Solar companies were not so enamored with the decision.
"While we were hopeful that a compromise could be reached in this proceeding, the Commission has chosen to adopt a methodology that will systematically undercompensate Arizona families and businesses for their investment in homegrown solar energy, an investment that reduces the need for expensive and polluting centralized power plants,” Briana Kobor, program director for DG policy at Vote Solar, wrote in a statement to Utility Dive.
It was the first time solar interests did not push for full retail rate net metering—a billing mechanism that usually credits customers at the full retail rate for any excess energy they export to the grid.

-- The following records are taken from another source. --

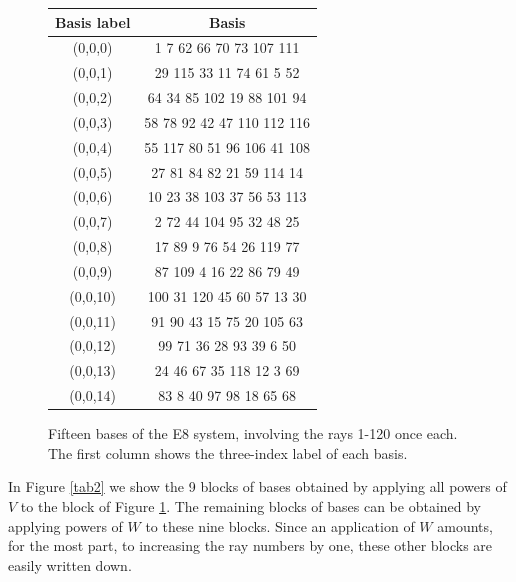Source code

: \begin{figure}[ht]
\centering %
\begin{tabular}{|c | c |} %
\hline %
Basis label & Basis  \\
\hline
(0,0,0) &  1 7  62  66  70  73 107 111 \\
(0,0,1) & 29 115 33	11	74	61	5	52 \\
(0,0,2) & 64 34	85	102	19	88	101	94 \\
(0,0,3) & 58 78	92	42	47	110	112	116\\
(0,0,4) & 55 117	80	51	96	106	41	108\\
(0,0,5) & 27 81	84	82	21	59	114	14\\
(0,0,6) & 10 23	38	103	37	56	53	113\\
(0,0,7) & 2	72	44	104	95	32	48	25\\
(0,0,8) & 17 89	9	76	54	26	119	77\\
(0,0,9) & 87 109	4	16	22	86	79	49\\
(0,0,10) & 100 31	120	45	60	57	13	30\\
(0,0,11) & 91	90	43	15	75	20	105	63\\
(0,0,12) & 99	71	36	28	93	39	6	50\\
(0,0,13) & 24	46	67	35	118	12	3	69\\
(0,0,14) & 83	8	40	97	98	18	65	68\\
\hline
\end{tabular}
\caption{Fifteen bases of the E8 system, involving the rays 1-120 once each. The first column shows the three-index label of each basis.}
\label{tab1} %
\end{figure}

In Figure \ref{tab2} we show the 9 blocks of bases obtained by applying all powers of $V$ to the block of Figure \ref{tab1}. The remaining blocks of bases can be obtained by applying powers of $W$ to these nine blocks. Since an application of $W$ amounts, for the most part, to increasing the ray numbers by one, these other blocks are easily written down.\\

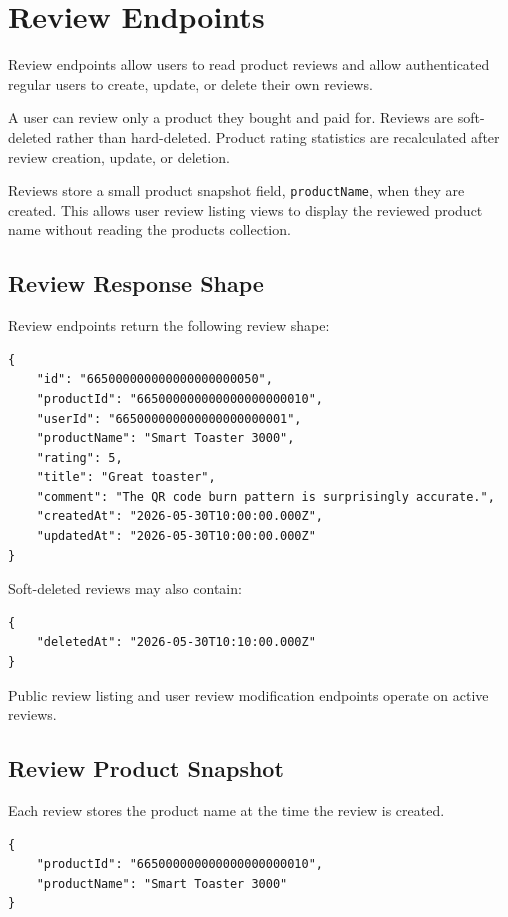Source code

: \section{Review Endpoints}

Review endpoints allow users to read product reviews and allow authenticated regular users to create, update, or delete their own reviews.

A user can review only a product they bought and paid for. Reviews are soft-deleted rather than hard-deleted. Product rating statistics are recalculated after review creation, update, or deletion.

Reviews store a small product snapshot field, \texttt{productName}, when they are created. This allows user review listing views to display the reviewed product name without reading the products collection.

\subsection{Review Response Shape}

Review endpoints return the following review shape:

\begin{verbatim}
{
    "id": "665000000000000000000050",
    "productId": "665000000000000000000010",
    "userId": "665000000000000000000001",
    "productName": "Smart Toaster 3000",
    "rating": 5,
    "title": "Great toaster",
    "comment": "The QR code burn pattern is surprisingly accurate.",
    "createdAt": "2026-05-30T10:00:00.000Z",
    "updatedAt": "2026-05-30T10:00:00.000Z"
}
\end{verbatim}

Soft-deleted reviews may also contain:

\begin{verbatim}
{
    "deletedAt": "2026-05-30T10:10:00.000Z"
}
\end{verbatim}

Public review listing and user review modification endpoints operate on active reviews.

\subsection{Review Product Snapshot}

Each review stores the product name at the time the review is created.

\begin{verbatim}
{
    "productId": "665000000000000000000010",
    "productName": "Smart Toaster 3000"
}
\end{verbatim}

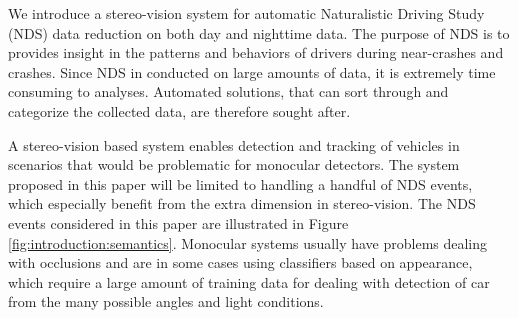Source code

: 
We introduce a stereo-vision system for automatic Naturalistic Driving Study (NDS) data reduction on both day and nighttime data. The purpose of NDS is to provides insight in the patterns and behaviors of drivers during near-crashes and crashes. Since NDS in conducted on large amounts of data, it is extremely time consuming to analyses. Automated solutions, that can sort through and categorize the collected data, are therefore sought after.

A stereo-vision based system enables detection and tracking of vehicles in scenarios that would be problematic for monocular detectors. The system proposed in this paper will be limited to handling a handful of NDS events, which especially benefit from the extra dimension in stereo-vision. The NDS events considered in this paper are illustrated in Figure \ref{fig:introduction:semantics}. Monocular systems usually have problems dealing with occlusions and are in some cases using classifiers based on appearance, which require a large amount of training data for dealing with detection of car from the many possible angles and light conditions. 

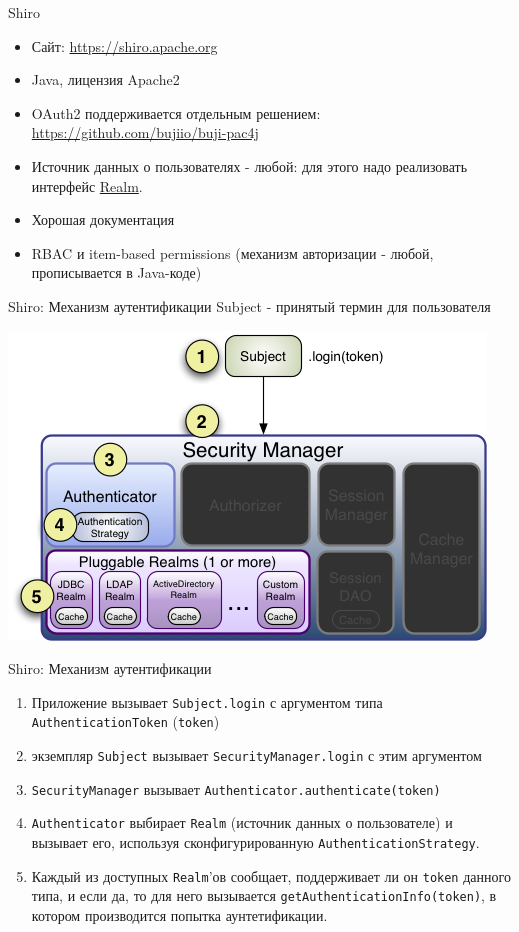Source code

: \documentclass[presentation]{beamer}
\begin{document}
\begin{frame}[label={sec:orga120c36}]{Shiro}
\begin{itemize}
\item Сайт: \url{https://shiro.apache.org}
\item Java, лицензия Apache2
\item OAuth2 поддерживается отдельным решением: \url{https://github.com/bujiio/buji-pac4j}
\item Источник данных о пользователях - любой: для этого надо реализовать интерфейс \href{https://shiro.apache.org/realm.html}{Realm}.
\item Хорошая документация
\item RBAC и item-based permissions (механизм авторизации - любой, прописывается в Java-коде)
\end{itemize}
\end{frame}
\begin{frame}[label={sec:org7f5fa22}]{Shiro: Механизм аутентификации}
\alert{Subject} - принятый термин для пользователя

\begin{center}
\includegraphics[width=.9\linewidth]{./img/ShiroAuthenticationSequence.png}
\end{center}
\end{frame}

\begin{frame}[label={sec:org6038756},fragile]{Shiro: Механизм аутентификации}
 \begin{enumerate}
\item Приложение вызывает \texttt{Subject.login} с аргументом типа \texttt{AuthenticationToken} (\texttt{token})
\item экземпляр \texttt{Subject} вызывает \texttt{SecurityManager.login} с этим аргументом
\item \texttt{SecurityManager} вызывает \texttt{Authenticator.authenticate(token)}
\item \texttt{Authenticator} выбирает \texttt{Realm} (источник данных о пользователе) и вызывает его, используя сконфигурированную \texttt{AuthenticationStrategy}.
\item Каждый из доступных \texttt{Realm}'ов сообщает, поддерживает ли он \texttt{token} данного типа, и если да, то для него вызывается \texttt{getAuthenticationInfo(token)}, в котором производится попытка аунтетификации.
\end{enumerate}
\end{frame}
\end{document}
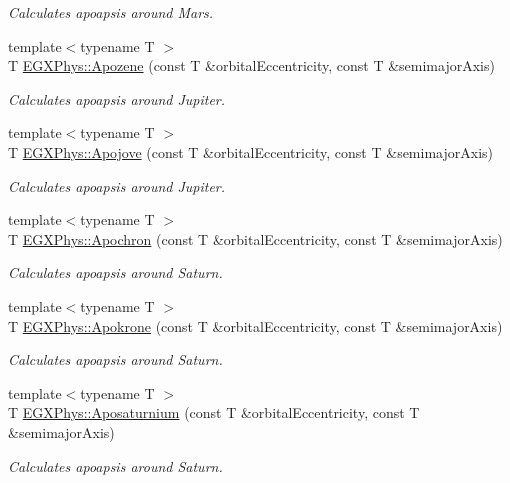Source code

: \begin{DoxyCompactItemize}
\begin{DoxyCompactList}\small\item\em Calculates apoapsis around Mars. \end{DoxyCompactList}\item 
{\footnotesize template$<$typename T $>$ }\\T \hyperlink{group___astrophysics_ga44d3dd8d8b350d053b25b7b1f1e15534}{E\+G\+X\+Phys\+::\+Apozene} (const T \&orbital\+Eccentricity, const T \&semimajor\+Axis)
\begin{DoxyCompactList}\small\item\em Calculates apoapsis around Jupiter. \end{DoxyCompactList}\item 
{\footnotesize template$<$typename T $>$ }\\T \hyperlink{group___astrophysics_ga5a45d0a873514113aaa0adc95aefbbde}{E\+G\+X\+Phys\+::\+Apojove} (const T \&orbital\+Eccentricity, const T \&semimajor\+Axis)
\begin{DoxyCompactList}\small\item\em Calculates apoapsis around Jupiter. \end{DoxyCompactList}\item 
{\footnotesize template$<$typename T $>$ }\\T \hyperlink{group___astrophysics_gae4ea146039e6f32022321f0998e715e8}{E\+G\+X\+Phys\+::\+Apochron} (const T \&orbital\+Eccentricity, const T \&semimajor\+Axis)
\begin{DoxyCompactList}\small\item\em Calculates apoapsis around Saturn. \end{DoxyCompactList}\item 
{\footnotesize template$<$typename T $>$ }\\T \hyperlink{group___astrophysics_ga98557a8d49aa129c29e652c4758334d1}{E\+G\+X\+Phys\+::\+Apokrone} (const T \&orbital\+Eccentricity, const T \&semimajor\+Axis)
\begin{DoxyCompactList}\small\item\em Calculates apoapsis around Saturn. \end{DoxyCompactList}\item 
{\footnotesize template$<$typename T $>$ }\\T \hyperlink{group___astrophysics_gac157adc20a88c8616e4822eb819f9016}{E\+G\+X\+Phys\+::\+Aposaturnium} (const T \&orbital\+Eccentricity, const T \&semimajor\+Axis)
\begin{DoxyCompactList}\small\item\em Calculates apoapsis around Saturn. \end{DoxyCompactList}\item 

\end{DoxyCompactItemize}
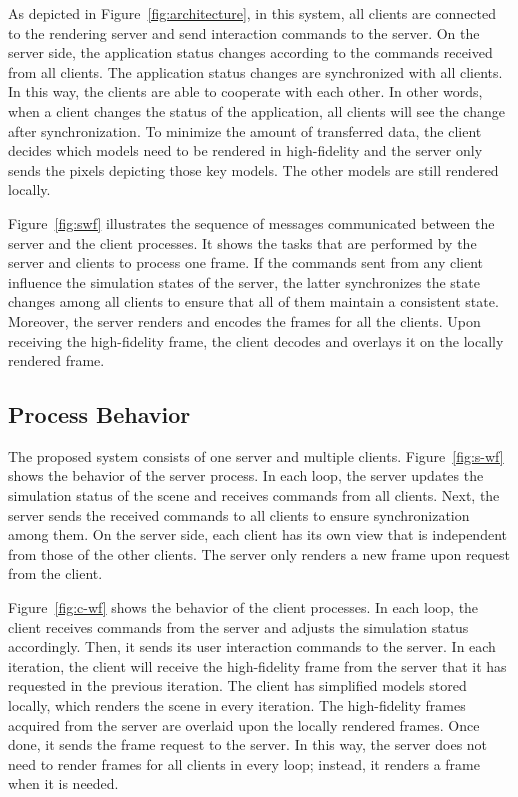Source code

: As depicted in Figure~\ref{fig:architecture}, in this system, all clients are connected to the rendering server and send interaction commands to the server.
On the server side, the application status changes according to the commands received from all clients. The application status changes are synchronized with all clients. In this way, the clients are able to cooperate with each other. In other words, when a client changes the status of the application, all clients will see the change after synchronization.
To minimize the amount of transferred data, the client decides which models need to be rendered in high-fidelity and the server only sends the pixels depicting those key models. The other models are still rendered locally.

Figure~\ref{fig:swf} illustrates the sequence of messages communicated between the server and the client processes. It shows the tasks that are performed by the server and clients to process one frame. If the commands sent from any client influence the simulation states of the server, the latter synchronizes the state changes among all clients to ensure that all of them maintain a consistent state. Moreover, the server renders and encodes the frames for all the clients. Upon receiving the high-fidelity frame, the client decodes and overlays it on the locally rendered frame.

\subsection{Process Behavior}
\label{sec:hrr:m:pb}

The proposed system consists of one server and multiple clients.
Figure~\ref{fig:s-wf} shows the behavior of the server process.
In each loop, the server updates the simulation status of the scene and receives commands from all clients.
Next, the server sends the received commands to all clients to ensure synchronization among them.
On the server side, each client has its own view that is independent from those of the other clients.
The server only renders a new frame upon request from the client.

Figure~\ref{fig:c-wf} shows the behavior of the client processes. In each loop, the client receives commands from the server and adjusts the simulation status accordingly. Then, it sends its user interaction commands to the server. In each iteration, the client will receive the high-fidelity frame from the server that it has requested in the previous iteration. The client has simplified models stored locally, which renders the scene in every iteration. The high-fidelity frames acquired from the server are overlaid upon the locally rendered frames. Once done, it sends the frame request to the server. In this way, the server does not need to render frames for all clients in every loop; instead, it renders a frame when it is needed.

Even so, they said their desire to reach a compromise was ignored.
"We are open to moving away from net metering [in Arizona]," said Anne Hoskins, a former Maryland regulator who now runs policy for solar installer Sunrun. But, she added, the solar sector is not being given a chance to come to the table with a compromise.
At issue was a late afternoon discussion where Little requested the ACC staff approach parties to record suggested tweaks to the recommended order.
Solar companies say they were excluded from the process and their changes not incorporated. But Little said their suggestions were too large to be considered "tweaks" and "would have materially changed the substance of the amendment completely."
Those solar proposals, he emailed Utility Dive after the decision, were discussed during the open meeting, but not adopted by the commission.
Arizona has long been a rancorous hotbed for rooftop solar issues dating back to 2013. In 2015, regulators voted to open a generic docket to examine the value of solar after a contentious year of debate. Arizona utilities sought to reduce net metering compensation or increase fixed fees. Even though the ACC voted to examine solar's value, utilities came back this year with proposed mandatory residential demand charges in rate cases.
Regulators staved off a decision on those rates until the value of solar docket concluded this week, but they did not settle on a final compensation value. That, they said, would happen in upcoming rate cases.
UES Electric, Tucson Electric Power and Arizona Public Service have pending cases before the Commission next year. In UES' case, regulators chose to delay a decision over its request to implement demand charges on residential solar customers until after the VOS docket decision.
The rate cases are widely anticipated in the power sector and could set a precedent for other states.
Solar advocates have long been against residential demand charges because of their complexity. In addition, the demand charges can negate any savings from net metering compensation since it charges customers monthly for the day with the highest energy usage. Utilities prefer demand charges because they are more "tech-agnostic," and opens the door to other smart grid technologies like storage.
APS, which also seeks to implement mandatory demand charges on all residents, applauded the decision, but warned subsidies and cost shifts still exist.
"“While today’s action was a step in the right direction, subsidies and a cost shift still exist," the company said in a statement. "We will work with the Commission and stakeholders in subsequent proceedings to continue to bring the benefits of solar to Arizona customers and to do so cost-effectively.”
This article has been updated to reflect comments from ACC Chair Doug Little, who said after the decision that solar companies were not excluded from the late afternoon amendment discussion. The article has also been corrected to reflect it was late afternoon, not lunchtime. And the article has been updated to reflect clarifying comments from Anne Hoskins.